# Drill Sergeant Campaign Hat Press



## sgtq (Jan 27, 2011)

Hi recently a couple of my Drill Sergeant buddies asked me if I could make them some Hat Presses for their Campaign hats, I was wondering if anyone on here has ever made one or maybe has a design or project plan I could use. Thanks for your help


----------



## christopheralan (Mar 19, 2008)

The ones I have seen have 2 peices of ply with a full length hinge on one end attaching the two. The top one has a hole cut out for the hat to fit in. I have also seen them with wing nuts on the other end to tighten the boards together.

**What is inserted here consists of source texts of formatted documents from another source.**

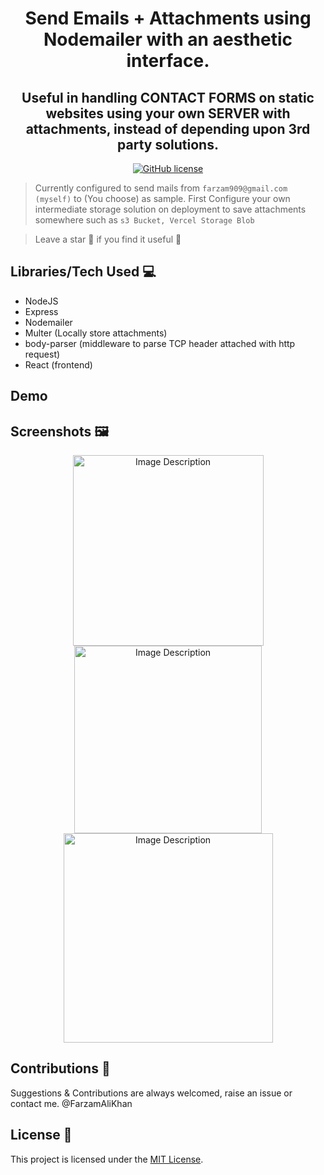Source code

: <h1 align="center"> Send Emails + Attachments using Nodemailer with an aesthetic interface. </h1>
<h2 align="center"> Useful in handling CONTACT FORMS on static websites using your own SERVER with attachments, instead of depending upon 3rd party solutions. </h2>

<div align="center">
   
  [![GitHub license](https://img.shields.io/github/license/FarzamAliKhan/Hazri)](https://github.com/FarzamAliKhan/Hazri/blob/main/LICENSE) 


</div>

> Currently configured to send mails from `farzam909@gmail.com (myself)` to (You choose) as sample.
> First Configure your own intermediate storage solution on deployment to save attachments somewhere such as `s3 Bucket, Vercel Storage Blob `

> Leave a star 🌟 if you find it useful 🙂

 ## Libraries/Tech Used 💻

- NodeJS 
- Express
- Nodemailer
- Multer (Locally store attachments)
- body-parser (middleware to parse TCP header attached with http request)
- React (frontend)

## Demo
  
## Screenshots 🖼️
<div align= "center"> 
   
   <img src="/assets/Screenshots/Login.PNG" alt="Image Description" width="305"/> 
   <img src="/assets/Screenshots/Signup.PNG" alt="Image Description" width="300"/>
   <img src="/assets/Screenshots/student_attendance.PNG" alt="Image Description" width="335"/>
   
</div>

## Contributions 🤝

Suggestions & Contributions are always welcomed, raise an issue or contact me. @FarzamAliKhan

## License 📒

This project is licensed under the [MIT License](LICENSE).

I will see if I can find one from the guys I work with.


----------



## sgtq (Jan 27, 2011)

Thanks chris I appreciate the help.


----------



## sgtq (Jan 27, 2011)

So I just about have my first one finished I'll post it soon but I appreciate your help chris it gave me a good start.


----------



## christopheralan (Mar 19, 2008)

Yeah, sorry I couldn't get any pics. None of the guys I work with were on the drill field. Looking forward to seeing it dude!


----------



## sgtq (Jan 27, 2011)

Finally got them done now everyone wants them with round holes lol.


----------



## sgtq (Jan 27, 2011)

The square ones as we have found out actually work better though.


----------



## christopheralan (Mar 19, 2008)

Awosome man! Are you gifting them of selling them? Couuld be some good money there brotha! Also, if you haven't already, get some business cards and attach them to the bottom so guys can give out your info.


----------



## Dark_Lightning (Nov 20, 2009)

I see you already have a solution. I was going to suggest 1/4" plywood with a thin space the size of the brim thickness. I have one made of press board that I bought many years ago to hold my campaign hat. It is open on one end so you can slide the hat in, rather than having hinges to deal with. It's stored away now, so I'm not going back and making a nice wood one.


----------



## sgtq (Jan 27, 2011)

@Chris, I am selling them and I appreciate the idea of the business cards thanks. @Atom I have seen those same presses but these guys asked for something a little more fancy so their wives wouldnt hide them all the time lol I dont know if I accomplished that but they seem to be moving pretty fast.


----------



## jaychaney (Mar 8, 2011)

How much are you selling them for? I am graduating from the US Army Drill Sergeant School this month and do not want the same hat press everyone else has around here. Also, how long would it take to build/ship and what methods of payment do you accept? Thanks.


----------



## sgtq (Jan 27, 2011)

I sell them for 40 dollars, as to shipping I'm not sure but I can check out the post office and see if one of the flat rate boxes will fit it, I can let you know. I would accept paypal if you decided to order. I dont know if you have seen the pics of the completed ones but if not they are on my projects page (I am assuming you have checked them out but if not) I also recently started adding brass handles after a couple of suggestions but that is optional. Do you know where you'll be on the trail at? I am at FLW so if your coming here its even easier but I will still check out shipping. You can also contact me at [email protected]


----------



## jaychaney (Mar 8, 2011)

Unfortunately, I will be at Jackson. Let me know the details on the shipping. I will probably have you ship it to my house at Fort Drum. Brass handle sounds good and if you are able to use a router on the back side so it can be hung on a wall, that would be perfect. Thanks.


----------